Which lines belong in your copy? Those from the start of the data through the line with "247,624,234,938.06 886,753,726 886,729,979.09", exactly as written, without any pictures.

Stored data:
▬▬▬▬▬▬

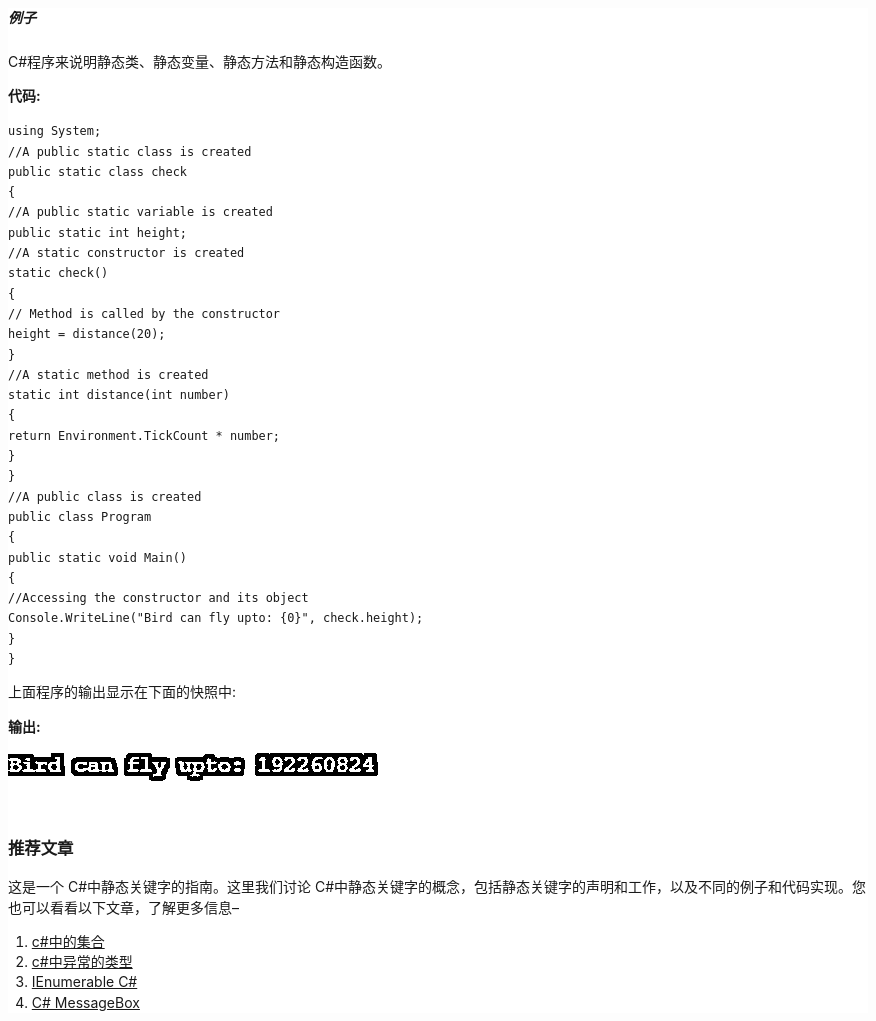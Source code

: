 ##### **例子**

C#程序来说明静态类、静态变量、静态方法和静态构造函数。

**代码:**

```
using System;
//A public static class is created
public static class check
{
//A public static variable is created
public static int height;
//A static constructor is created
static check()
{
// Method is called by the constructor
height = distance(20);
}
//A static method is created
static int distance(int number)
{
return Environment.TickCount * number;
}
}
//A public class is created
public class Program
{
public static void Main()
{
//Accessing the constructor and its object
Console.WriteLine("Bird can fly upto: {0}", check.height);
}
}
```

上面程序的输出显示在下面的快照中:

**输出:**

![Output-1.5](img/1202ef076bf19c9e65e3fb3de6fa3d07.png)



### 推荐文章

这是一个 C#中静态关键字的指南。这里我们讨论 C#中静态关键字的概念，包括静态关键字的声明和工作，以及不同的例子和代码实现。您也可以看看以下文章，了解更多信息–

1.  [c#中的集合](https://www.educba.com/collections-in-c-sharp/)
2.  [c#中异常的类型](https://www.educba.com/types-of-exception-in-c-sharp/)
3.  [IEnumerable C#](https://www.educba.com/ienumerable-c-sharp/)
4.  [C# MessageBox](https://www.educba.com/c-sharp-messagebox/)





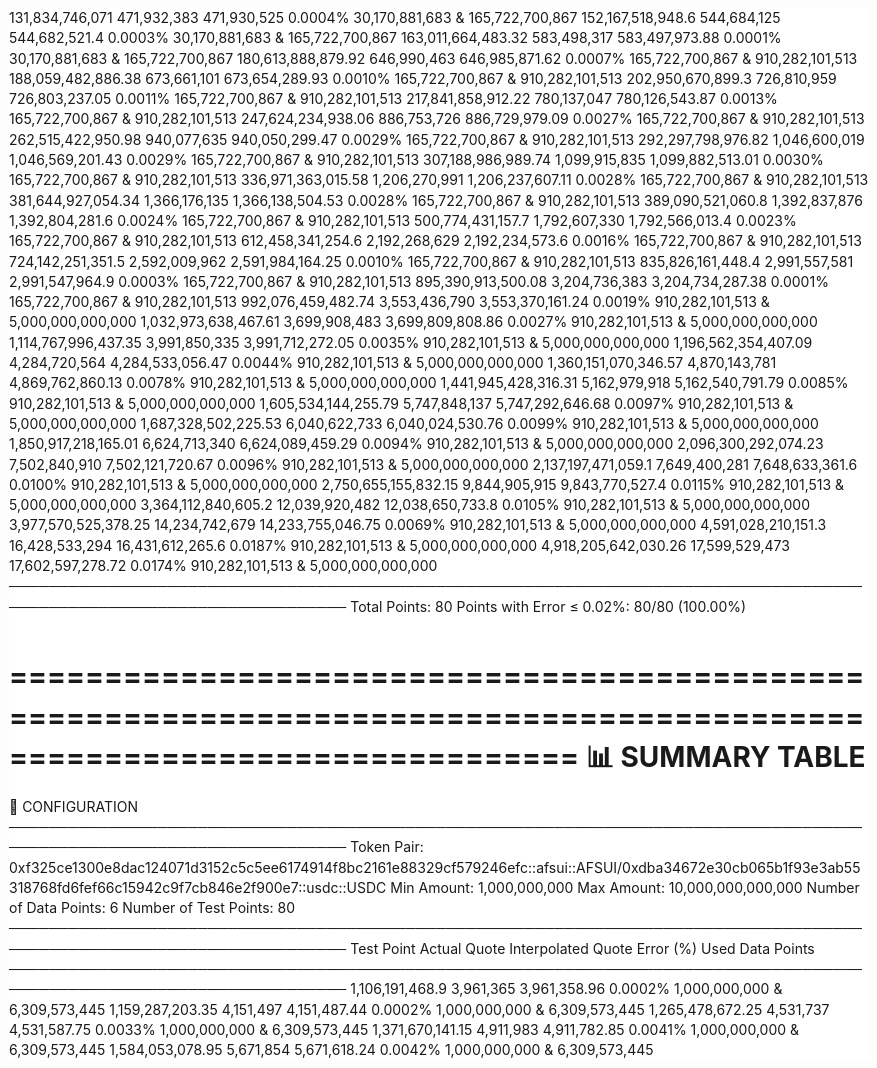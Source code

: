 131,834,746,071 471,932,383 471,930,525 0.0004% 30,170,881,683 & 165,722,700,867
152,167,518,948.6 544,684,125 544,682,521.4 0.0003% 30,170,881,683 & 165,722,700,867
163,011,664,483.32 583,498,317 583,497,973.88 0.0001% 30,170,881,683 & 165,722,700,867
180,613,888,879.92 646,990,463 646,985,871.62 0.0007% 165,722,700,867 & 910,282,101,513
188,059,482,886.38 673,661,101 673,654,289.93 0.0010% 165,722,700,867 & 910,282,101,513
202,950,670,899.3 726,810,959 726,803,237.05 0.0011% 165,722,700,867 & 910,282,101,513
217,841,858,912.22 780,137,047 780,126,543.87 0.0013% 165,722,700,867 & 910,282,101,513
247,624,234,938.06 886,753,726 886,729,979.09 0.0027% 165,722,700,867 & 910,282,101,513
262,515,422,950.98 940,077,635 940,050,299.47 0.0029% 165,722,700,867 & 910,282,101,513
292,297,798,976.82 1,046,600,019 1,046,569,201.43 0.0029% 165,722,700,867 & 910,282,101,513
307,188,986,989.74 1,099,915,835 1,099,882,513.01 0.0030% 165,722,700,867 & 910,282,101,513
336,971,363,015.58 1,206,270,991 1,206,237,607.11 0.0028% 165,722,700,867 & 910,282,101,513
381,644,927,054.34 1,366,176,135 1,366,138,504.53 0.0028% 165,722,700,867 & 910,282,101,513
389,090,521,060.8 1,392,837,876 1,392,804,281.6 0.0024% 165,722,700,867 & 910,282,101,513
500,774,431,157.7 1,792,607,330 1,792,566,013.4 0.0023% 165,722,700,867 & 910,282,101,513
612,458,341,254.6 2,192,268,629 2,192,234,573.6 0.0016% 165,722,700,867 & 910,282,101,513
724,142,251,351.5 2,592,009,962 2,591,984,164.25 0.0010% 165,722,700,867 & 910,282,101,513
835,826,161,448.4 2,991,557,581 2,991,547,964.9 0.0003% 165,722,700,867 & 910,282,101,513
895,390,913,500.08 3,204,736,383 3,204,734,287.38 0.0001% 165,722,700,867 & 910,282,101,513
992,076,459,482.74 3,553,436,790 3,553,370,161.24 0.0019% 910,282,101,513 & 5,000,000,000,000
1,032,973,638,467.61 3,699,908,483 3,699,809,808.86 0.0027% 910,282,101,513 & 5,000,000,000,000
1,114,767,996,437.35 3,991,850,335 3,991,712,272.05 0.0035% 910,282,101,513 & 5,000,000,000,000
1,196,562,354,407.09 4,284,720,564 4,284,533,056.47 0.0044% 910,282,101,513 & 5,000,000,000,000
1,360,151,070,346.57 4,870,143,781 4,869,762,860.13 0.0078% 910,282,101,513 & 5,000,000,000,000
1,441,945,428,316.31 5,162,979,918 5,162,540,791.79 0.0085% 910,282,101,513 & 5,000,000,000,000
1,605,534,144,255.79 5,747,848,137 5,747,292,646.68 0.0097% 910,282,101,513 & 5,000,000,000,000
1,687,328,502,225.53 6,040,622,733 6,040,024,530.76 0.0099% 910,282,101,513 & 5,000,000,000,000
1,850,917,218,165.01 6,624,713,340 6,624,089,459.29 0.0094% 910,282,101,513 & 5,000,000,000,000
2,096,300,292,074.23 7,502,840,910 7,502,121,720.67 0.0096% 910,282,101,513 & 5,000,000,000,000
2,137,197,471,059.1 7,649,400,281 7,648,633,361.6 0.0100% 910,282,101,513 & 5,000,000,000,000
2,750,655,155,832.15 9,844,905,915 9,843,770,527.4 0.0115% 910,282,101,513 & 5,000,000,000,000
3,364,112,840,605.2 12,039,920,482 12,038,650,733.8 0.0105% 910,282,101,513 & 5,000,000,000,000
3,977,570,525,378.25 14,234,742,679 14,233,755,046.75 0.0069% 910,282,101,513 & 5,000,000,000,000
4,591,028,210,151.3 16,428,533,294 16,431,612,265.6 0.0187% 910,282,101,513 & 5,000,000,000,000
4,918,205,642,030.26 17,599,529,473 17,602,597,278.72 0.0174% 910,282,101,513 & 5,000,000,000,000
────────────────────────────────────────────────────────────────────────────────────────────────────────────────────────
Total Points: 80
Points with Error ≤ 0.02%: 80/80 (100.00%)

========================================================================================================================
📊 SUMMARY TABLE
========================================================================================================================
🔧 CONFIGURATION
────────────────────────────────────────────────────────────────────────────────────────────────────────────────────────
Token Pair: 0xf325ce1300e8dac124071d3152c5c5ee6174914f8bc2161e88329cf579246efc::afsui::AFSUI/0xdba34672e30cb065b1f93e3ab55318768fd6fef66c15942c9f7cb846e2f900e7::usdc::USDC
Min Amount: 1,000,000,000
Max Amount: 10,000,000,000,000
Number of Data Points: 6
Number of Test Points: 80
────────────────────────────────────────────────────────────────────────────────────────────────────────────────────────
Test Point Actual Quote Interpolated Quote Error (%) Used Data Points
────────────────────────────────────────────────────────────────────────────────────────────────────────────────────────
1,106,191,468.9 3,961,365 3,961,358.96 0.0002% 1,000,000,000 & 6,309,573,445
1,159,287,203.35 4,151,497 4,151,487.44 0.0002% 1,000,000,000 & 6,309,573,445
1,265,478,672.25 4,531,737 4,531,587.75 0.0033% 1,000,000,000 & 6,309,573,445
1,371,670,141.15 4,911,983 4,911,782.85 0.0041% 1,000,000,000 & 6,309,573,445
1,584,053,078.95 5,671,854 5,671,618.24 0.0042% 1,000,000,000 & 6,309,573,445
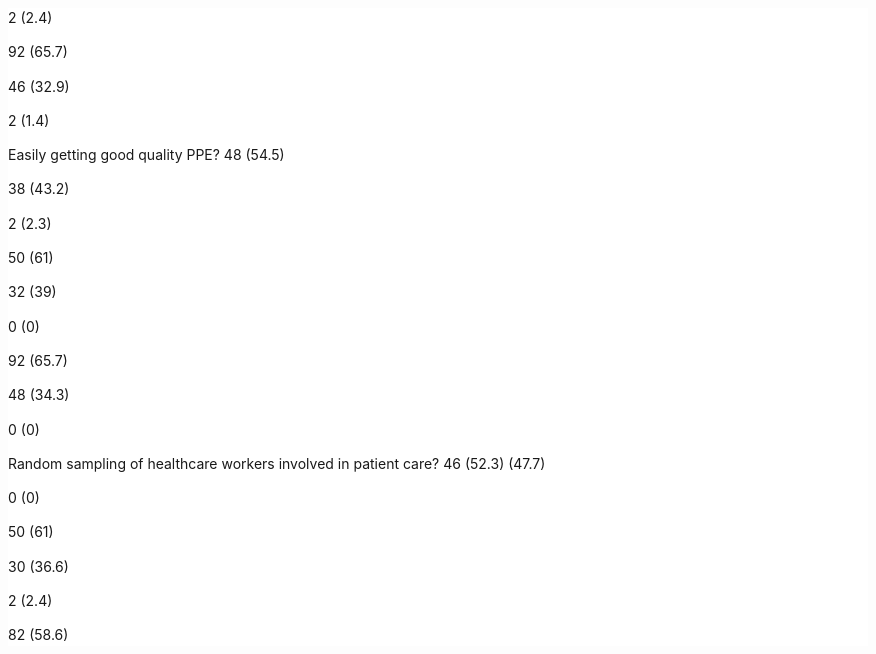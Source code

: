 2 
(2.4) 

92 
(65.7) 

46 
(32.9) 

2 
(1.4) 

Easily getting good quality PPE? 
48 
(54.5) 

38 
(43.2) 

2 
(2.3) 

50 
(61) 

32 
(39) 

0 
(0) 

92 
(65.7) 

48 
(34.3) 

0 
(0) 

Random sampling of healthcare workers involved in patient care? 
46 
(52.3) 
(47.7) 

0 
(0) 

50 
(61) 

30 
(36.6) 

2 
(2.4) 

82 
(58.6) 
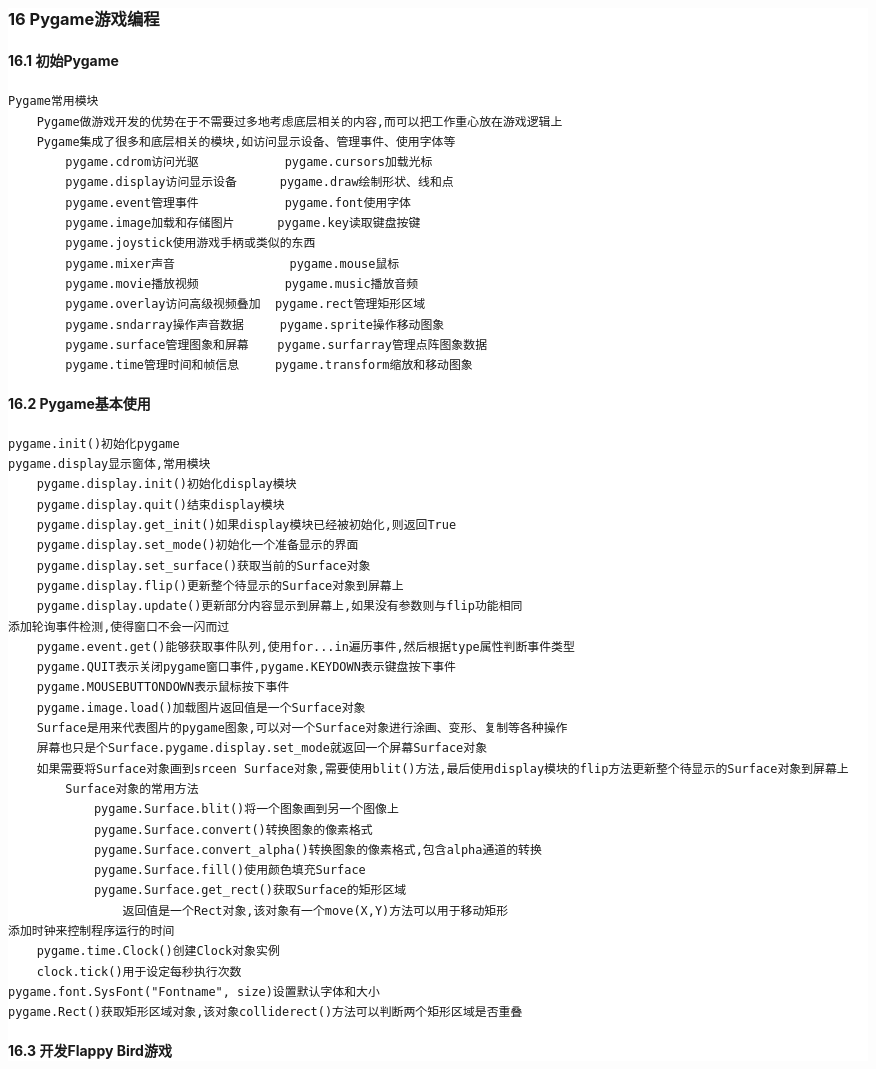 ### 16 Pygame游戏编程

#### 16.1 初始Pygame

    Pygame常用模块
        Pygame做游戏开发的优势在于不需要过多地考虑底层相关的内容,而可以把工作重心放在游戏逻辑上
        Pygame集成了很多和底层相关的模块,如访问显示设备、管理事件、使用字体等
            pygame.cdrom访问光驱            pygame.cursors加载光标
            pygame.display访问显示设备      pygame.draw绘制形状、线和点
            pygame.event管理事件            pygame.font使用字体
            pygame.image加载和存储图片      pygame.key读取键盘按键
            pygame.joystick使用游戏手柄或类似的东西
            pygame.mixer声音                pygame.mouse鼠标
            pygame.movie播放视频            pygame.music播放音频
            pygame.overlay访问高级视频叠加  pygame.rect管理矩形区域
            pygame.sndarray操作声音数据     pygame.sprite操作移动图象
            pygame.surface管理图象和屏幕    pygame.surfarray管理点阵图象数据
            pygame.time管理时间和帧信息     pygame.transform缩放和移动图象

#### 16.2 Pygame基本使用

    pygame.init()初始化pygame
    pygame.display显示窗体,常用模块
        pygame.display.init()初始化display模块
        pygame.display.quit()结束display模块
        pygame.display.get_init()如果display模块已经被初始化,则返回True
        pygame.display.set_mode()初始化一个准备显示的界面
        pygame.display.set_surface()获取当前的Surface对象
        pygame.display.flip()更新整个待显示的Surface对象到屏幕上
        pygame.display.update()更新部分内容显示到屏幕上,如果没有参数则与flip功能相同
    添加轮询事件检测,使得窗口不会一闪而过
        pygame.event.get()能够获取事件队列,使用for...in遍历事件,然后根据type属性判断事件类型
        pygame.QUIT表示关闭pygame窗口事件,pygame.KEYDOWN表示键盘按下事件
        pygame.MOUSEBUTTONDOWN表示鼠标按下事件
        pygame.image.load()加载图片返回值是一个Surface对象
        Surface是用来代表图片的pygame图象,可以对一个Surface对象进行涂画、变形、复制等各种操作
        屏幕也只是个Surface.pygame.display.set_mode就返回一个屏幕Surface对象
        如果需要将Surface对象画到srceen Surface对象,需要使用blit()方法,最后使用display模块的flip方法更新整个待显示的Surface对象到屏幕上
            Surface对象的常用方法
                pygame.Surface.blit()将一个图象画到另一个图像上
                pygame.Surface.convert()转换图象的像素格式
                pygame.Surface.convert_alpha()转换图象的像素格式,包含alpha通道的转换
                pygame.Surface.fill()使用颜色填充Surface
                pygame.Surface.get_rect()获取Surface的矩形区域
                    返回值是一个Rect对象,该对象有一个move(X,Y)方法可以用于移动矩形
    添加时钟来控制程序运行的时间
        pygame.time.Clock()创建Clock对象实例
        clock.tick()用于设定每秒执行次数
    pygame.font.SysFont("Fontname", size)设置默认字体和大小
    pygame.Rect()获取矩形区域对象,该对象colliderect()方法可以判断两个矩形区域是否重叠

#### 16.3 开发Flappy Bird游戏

▬▬▬▬▬▬

_Answer section_.
Source code

: ##### **例子**

C#程序来说明静态类、静态变量、静态方法和静态构造函数。

**代码:**

```
using System;
//A public static class is created
public static class check
{
//A public static variable is created
public static int height;
//A static constructor is created
static check()
{
// Method is called by the constructor
height = distance(20);
}
//A static method is created
static int distance(int number)
{
return Environment.TickCount * number;
}
}
//A public class is created
public class Program
{
public static void Main()
{
//Accessing the constructor and its object
Console.WriteLine("Bird can fly upto: {0}", check.height);
}
}
```

上面程序的输出显示在下面的快照中:

**输出:**

![Output-1.5](img/1202ef076bf19c9e65e3fb3de6fa3d07.png)



### 推荐文章

这是一个 C#中静态关键字的指南。这里我们讨论 C#中静态关键字的概念，包括静态关键字的声明和工作，以及不同的例子和代码实现。您也可以看看以下文章，了解更多信息–

1.  [c#中的集合](https://www.educba.com/collections-in-c-sharp/)
2.  [c#中异常的类型](https://www.educba.com/types-of-exception-in-c-sharp/)
3.  [IEnumerable C#](https://www.educba.com/ienumerable-c-sharp/)
4.  [C# MessageBox](https://www.educba.com/c-sharp-messagebox/)





Source code

: 131,834,746,071 471,932,383 471,930,525 0.0004% 30,170,881,683 & 165,722,700,867
152,167,518,948.6 544,684,125 544,682,521.4 0.0003% 30,170,881,683 & 165,722,700,867
163,011,664,483.32 583,498,317 583,497,973.88 0.0001% 30,170,881,683 & 165,722,700,867
180,613,888,879.92 646,990,463 646,985,871.62 0.0007% 165,722,700,867 & 910,282,101,513
188,059,482,886.38 673,661,101 673,654,289.93 0.0010% 165,722,700,867 & 910,282,101,513
202,950,670,899.3 726,810,959 726,803,237.05 0.0011% 165,722,700,867 & 910,282,101,513
217,841,858,912.22 780,137,047 780,126,543.87 0.0013% 165,722,700,867 & 910,282,101,513
247,624,234,938.06 886,753,726 886,729,979.09 0.0027% 165,722,700,867 & 910,282,101,513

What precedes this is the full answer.